The acquisition unit is further used for acquiring a pre-training language model, the pre-training language model comprises a word embedding layer and a task layer, the word embedding layer is used for carrying out word vector representation on input corpus, and the task layer is used for completing a pre-training language task;

the training unit is specifically configured to train the pre-training language model according to the first corpus data, and update word embedding layer parameters of the pre-training language model;

the determining unit is further used for determining an entity disambiguation model to be trained according to the updated word embedding layer parameters of the pre-training language model;

the training unit is further configured to train the entity disambiguation model to be trained according to second corpus data, where the second corpus data includes an entity sample to be disambiguated and labeling information of the entity sample to be disambiguated; and when the training result meets the training condition, obtaining the entity disambiguation model.

18. The apparatus according to claim 17, wherein the obtaining unit is configured to obtain word embedding layer parameters of the updated pre-trained language model;

The determining unit is further configured to initialize parameters of a word embedding layer of the to-be-trained entity disambiguation model according to the updated word embedding layer parameters of the pre-training language model, where the to-be-trained entity disambiguation model includes a word embedding layer and a task layer, and the word embedding layer of the to-be-trained entity disambiguation model is the same as model parameters of the word embedding layer of the pre-training language model.

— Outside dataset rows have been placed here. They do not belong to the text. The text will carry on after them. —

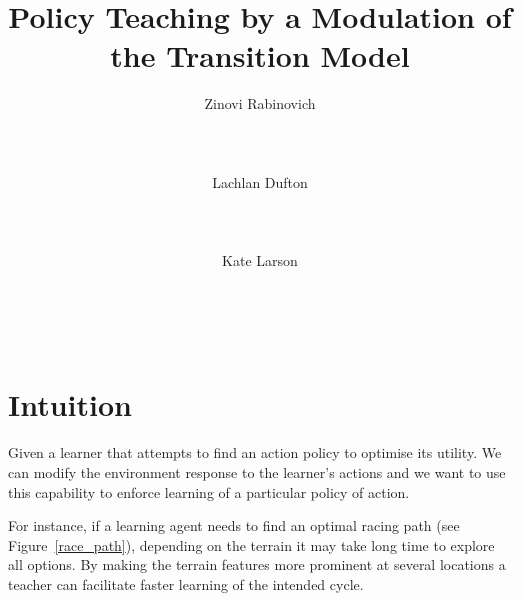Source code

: \documentclass[letterpaper]{aamas2009}
\author{\alignauthor Zinovi Rabinovich\\
  \affaddr{Electronics and Computer Science}\\
  \affaddr{University of Southampton}\\
  \affaddr{Southampton, United Kingdom}\\
  \email{zr@ecs.soton.ac.uk}
\alignauthor Lachlan Dufton\\ 
  \affaddr{Cheriton School of Computer Science}\\
  \affaddr{University of Waterloo}\\
  \affaddr{Waterloo, Canada}\\
  \email{ltdufton@cs.uwaterloo.ca}
\alignauthor Kate Larson\\
  \affaddr{Cheriton School of Computer Science}\\
  \affaddr{University of Waterloo}\\
  \affaddr{Waterloo, Canada}\\
  \email{klarson@cs.uwaterloo.ca}
}
\title{Policy  Teaching by a Modulation of the Transition Model}
\begin{document}
\maketitle

\section{Intuition}
Given a learner that attempts to find an action policy to optimise its
utility. We can modify the environment response to the learner's
actions and we want to use this capability to enforce learning of a
particular policy of action.

For instance, if a learning agent needs to find an optimal racing path
(see Figure~\ref{race_path}), depending on the terrain it may take long
time to explore all options. By making the terrain features more
prominent at several locations a teacher can facilitate faster
learning of the intended cycle.

\begin{figure*}[ht]
{\center 
{}
\\}
\caption{\label{race_path}Unmodified (passive) and augmented environment dynamics for race path finding (colours naturally encode traversability of the cell)}
\end{figure*}

\end{document}
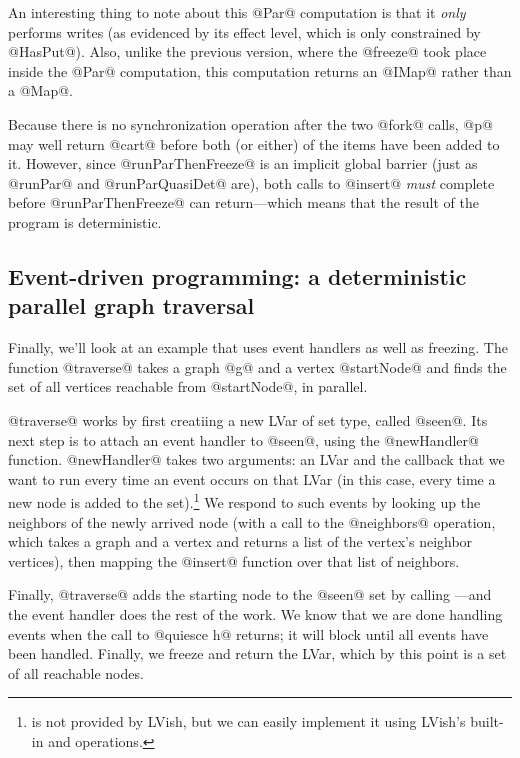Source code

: \singlespacing

\doublespacing

An interesting thing to note about this @Par@ computation is that it
\emph{only} performs writes (as evidenced by its effect level, which
is only constrained by @HasPut@).  Also, unlike the previous version,
where the @freeze@ took place inside the @Par@ computation, this
computation returns an @IMap@ rather than a @Map@.

Because there is no synchronization operation after the two @fork@
calls, @p@ may well return @cart@ before both (or either) of the items
have been added to it.  However, since @runParThenFreeze@ is an
implicit global barrier (just as @runPar@ and @runParQuasiDet@ are),
both calls to @insert@ \emph{must} complete before @runParThenFreeze@
can return---which means that the result of the program is
deterministic.

\subsection{Event-driven programming: a deterministic parallel graph traversal}

Finally, we'll look at an example that uses event handlers as well as
freezing.  The function @traverse@ takes a graph @g@ and a vertex
@startNode@ and finds the set of all vertices reachable from
@startNode@, in parallel.

\singlespacing

\doublespacing

@traverse@ works by first creatiing a new LVar of set type, called
@seen@.  Its next step is to attach an event handler to @seen@, using
the @newHandler@ function.  @newHandler@ takes two arguments: an LVar
and the callback that we want to run every time an event occurs on
that LVar (in this case, every time a new node is added to the
set).\footnote{ is not provided by LVish, but we can
  easily implement it using LVish's built-in  and
   operations.}
We respond to such events by looking up the neighbors of the newly
arrived node (with a call to the @neighbors@ operation, which takes a
graph and a vertex and returns a list of the vertex's neighbor
vertices), then mapping the @insert@ function over that list of
neighbors.

Finally, @traverse@ adds the starting node to the @seen@ set by
calling ---and the event handler does the
rest of the work.  We know that we are done handling events when the
call to @quiesce h@ returns; it will block until all events have been
handled.  Finally, we freeze and return the LVar, which by this point
is a set of all reachable nodes.

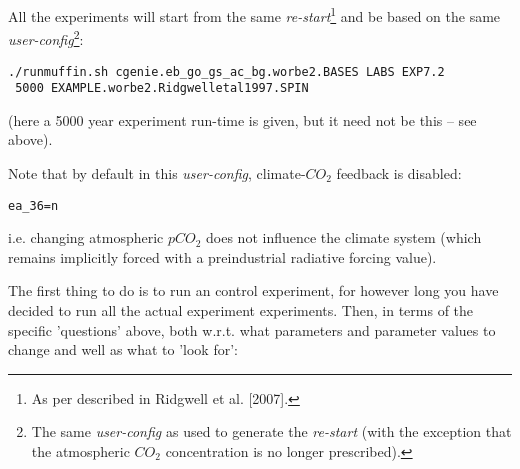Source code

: \documentclass[11pt,fleqn]{book} %
\begin{document}
All the experiments will start from the same \textit{re-start}\footnote{As per described in Ridgwell et al. [2007].} and be based on the same \textit{user-config}\footnote{The same \textit{user-config} as used to generate the \textit{re-start} (with the exception that the atmospheric \(CO_{2}\) concentration is no longer prescribed).}:

\vspace{-2pt}\begin{verbatim}
./runmuffin.sh cgenie.eb_go_gs_ac_bg.worbe2.BASES LABS EXP7.2
 5000 EXAMPLE.worbe2.Ridgwelletal1997.SPIN
\end{verbatim}\vspace{-2pt}
(here a 5000 year experiment run-time is given, but it need not be this -- see above).

Note that by default in this \textit{user-config}, climate-\(CO_{2}\) feedback is disabled:
\vspace{-2pt}\begin{verbatim}
ea_36=n
\end{verbatim}\vspace{-2pt}
i.e. changing atmospheric \(pCO_{2}\) does not influence the climate system (which remains implicitly forced with a preindustrial radiative forcing value).

\pagebreak

The first thing to do is to run an control experiment, for however long you have decided to run all the actual experiment experiments. Then, in terms of the specific 'questions' above, both w.r.t. what parameters and parameter values to change and well as what to 'look for':
\end{document}
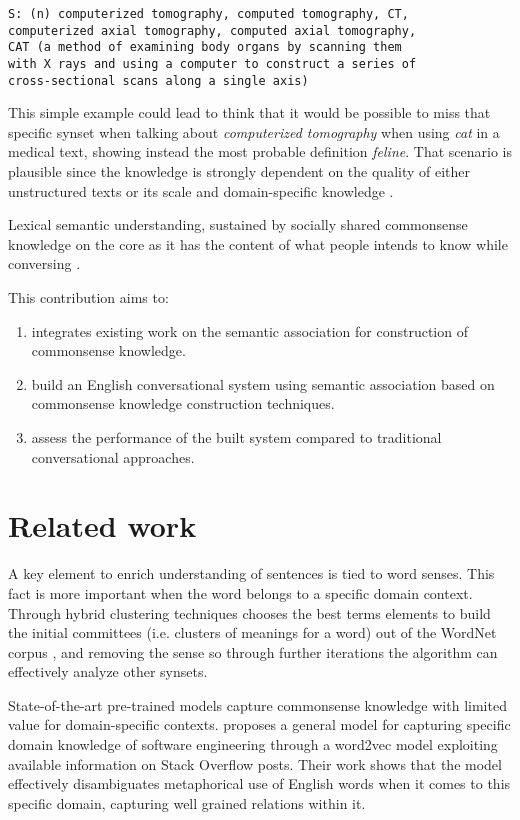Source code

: \documentclass[runningheads]{llncs}
\begin{document}
\begin{Verbatim}
S: (n) computerized tomography, computed tomography, CT,
computerized axial tomography, computed axial tomography, 
CAT (a method of examining body organs by scanning them 
with X rays and using a computer to construct a series of
cross-sectional scans along a single axis) 
\end{Verbatim}

This simple example could lead to think that it would be possible to miss that specific synset when talking about \emph{computerized tomography} when using \emph{cat} in a medical text, showing instead the most probable definition \emph{feline}. That scenario is plausible since the knowledge is strongly dependent on the quality of either unstructured texts or its scale and domain-specific knowledge \cite{Ghazvininejad2017}.

Lexical semantic understanding, sustained by socially shared commonsense knowledge on the core as it has the content of what people intends to know while conversing \cite{Zhou2018}.

This contribution aims to:

\begin{enumerate}
	\item integrates existing work on the semantic association for construction of commonsense knowledge.
	\item build an English conversational system using semantic association based on commonsense knowledge construction techniques.
	\item assess the performance of the built system compared to traditional conversational approaches.
\end{enumerate}

\section{Related work}
A key element to enrich understanding of sentences is tied to word senses. This fact is more important when the word belongs to a specific domain context. Through hybrid clustering techniques \cite{Pantel2004} chooses the best terms elements to build the initial committees (i.e. clusters of meanings for a word) out of the WordNet corpus \cite{Miller1990}, and removing the sense so through further iterations the algorithm can effectively analyze other synsets.

State-of-the-art pre-trained models capture commonsense knowledge with limited value for domain-specific contexts. \cite{Efstathiou2018} proposes a general model for capturing specific domain knowledge of software engineering through a word2vec model exploiting available information on Stack Overflow posts. Their work shows that the model effectively disambiguates metaphorical use of English words when it comes to this specific domain, capturing well grained relations within it.
\end{document}
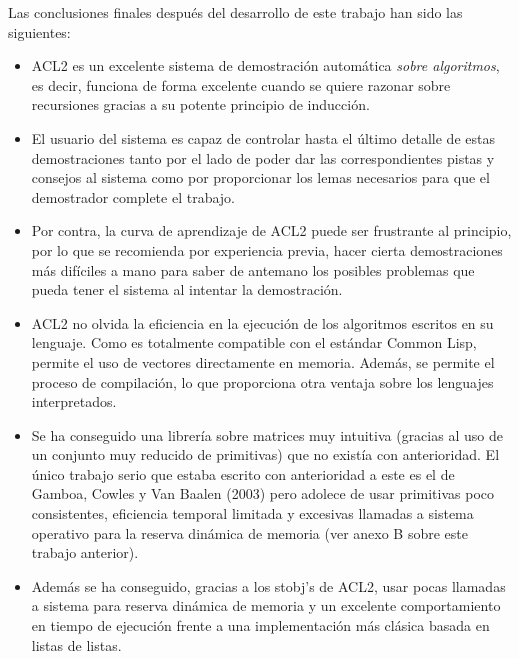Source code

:\documentclass[a4paper,10pt]{article}
\begin{document}
\par \vspace{10pt}

Las conclusiones finales después del desarrollo de este trabajo han sido las siguientes:

\par \vspace{10pt}

\begin{itemize}
	\item ACL2 es un excelente sistema de demostración automática \emph{sobre algoritmos}, es decir, funciona de forma excelente cuando se quiere razonar sobre recursiones gracias a su potente principio de inducción. 
	\item El usuario del sistema es capaz de controlar hasta el último detalle de estas demostraciones tanto por el lado de poder dar las correspondientes pistas y consejos al sistema como por proporcionar los lemas necesarios para que el demostrador complete el trabajo.
	\item Por contra, la curva de aprendizaje de ACL2 puede ser frustrante al principio, por lo que se recomienda por experiencia previa, hacer cierta demostraciones más difíciles a mano para saber de antemano los posibles problemas que pueda tener el sistema al intentar la demostración.
	\item ACL2 no olvida la eficiencia en la ejecución de los algoritmos escritos en su lenguaje. Como es totalmente compatible con el estándar Common Lisp, permite el uso de vectores directamente en memoria. Además, se permite el proceso de compilación, lo que proporciona otra ventaja sobre los lenguajes interpretados.
	\item Se ha conseguido una librería sobre matrices muy intuitiva (gracias al uso de un conjunto muy reducido de primitivas) que no existía con anterioridad. El único trabajo serio que estaba escrito con anterioridad a este es el de Gamboa, Cowles y Van Baalen (2003) pero adolece de usar primitivas poco consistentes, eficiencia temporal limitada y excesivas llamadas a sistema operativo para la reserva dinámica de memoria (ver anexo B sobre este trabajo anterior).
	\item Además se ha conseguido, gracias a los stobj's de ACL2, usar pocas llamadas a sistema para reserva dinámica de memoria y un excelente comportamiento en tiempo de ejecución frente a una implementación más clásica basada en listas de listas.
\end{itemize}
\end{document}
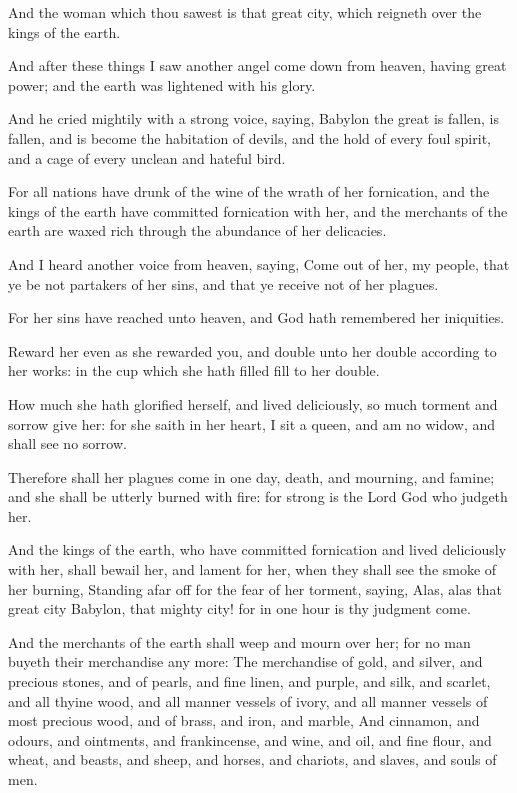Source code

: \Verse And the woman which thou sawest is that great city, which reigneth over the kings of the earth.

\Chapter
\Verse And after these things I saw another angel come down from heaven, having great power; and the earth was lightened with his glory.

\Verse And he cried mightily with a strong voice, saying, Babylon the great is fallen, is fallen, and is become the habitation of devils, and the hold of every foul spirit, and a cage of every unclean and hateful bird.

\Verse For all nations have drunk of the wine of the wrath of her fornication, and the kings of the earth have committed fornication with her, and the merchants of the earth are waxed rich through the abundance of her delicacies.

\Verse And I heard another voice from heaven, saying, Come out of her, my people, that ye be not partakers of her sins, and that ye receive not of her plagues.

\Verse For her sins have reached unto heaven, and God hath remembered her iniquities.

\Verse Reward her even as she rewarded you, and double unto her double according to her works: in the cup which she hath filled fill to her double.

\Verse How much she hath glorified herself, and lived deliciously, so much torment and sorrow give her: for she saith in her heart, I sit a queen, and am no widow, and shall see no sorrow.

\Verse Therefore shall her plagues come in one day, death, and mourning, and famine; and she shall be utterly burned with fire: for strong is the Lord God who judgeth her.

\Verse And the kings of the earth, who have committed fornication and lived deliciously with her, shall bewail her, and lament for her, when they shall see the smoke of her burning, \Verse Standing afar off for the fear of her torment, saying, Alas, alas that great city Babylon, that mighty city! for in one hour is thy judgment come.

\Verse And the merchants of the earth shall weep and mourn over her; for no man buyeth their merchandise any more: \Verse The merchandise of gold, and silver, and precious stones, and of pearls, and fine linen, and purple, and silk, and scarlet, and all thyine wood, and all manner vessels of ivory, and all manner vessels of most precious wood, and of brass, and iron, and marble, \Verse And cinnamon, and odours, and ointments, and frankincense, and wine, and oil, and fine flour, and wheat, and beasts, and sheep, and horses, and chariots, and slaves, and souls of men.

19. The apparatus according to any one of claims 11 to 18, wherein the determining unit is specifically configured to determine that the target candidate entity is the target entity if a disambiguation score between the entity to be linked and the target candidate entity exceeds a third preset threshold; and if the disambiguation scores between the entity to be linked and the target candidate entity do not exceed the third preset threshold, determining the target candidate entity with the highest disambiguation score as the target entity.

20. The apparatus of claim 11, further comprising a receiving unit;

the receiving unit is specifically used for receiving a text query instruction;

the acquisition unit is further used for acquiring a query text according to the text query instruction, wherein the query text is the text to be identified;

the determining unit is further used for determining at least one query result related to the query text according to the link entity; and feeding back the at least one query result.

21. A computer device, comprising: memory, transceiver, processor, and bus system;

wherein the memory is used for storing programs;

The processor being configured to execute a program in the memory to implement the method of any one of claims 1 to 10;

the bus system is used for connecting the memory and the processor so as to enable the memory and the processor to communicate.

22. A computer readable storage medium comprising instructions which, when run on a computer, cause the computer to perform the method of any one of claims 1 to 10.

23. A computer program product, characterized in that the computer program product comprises a program which, when run on a computer, causes the computer to perform the method according to any one of claims 1 to 10.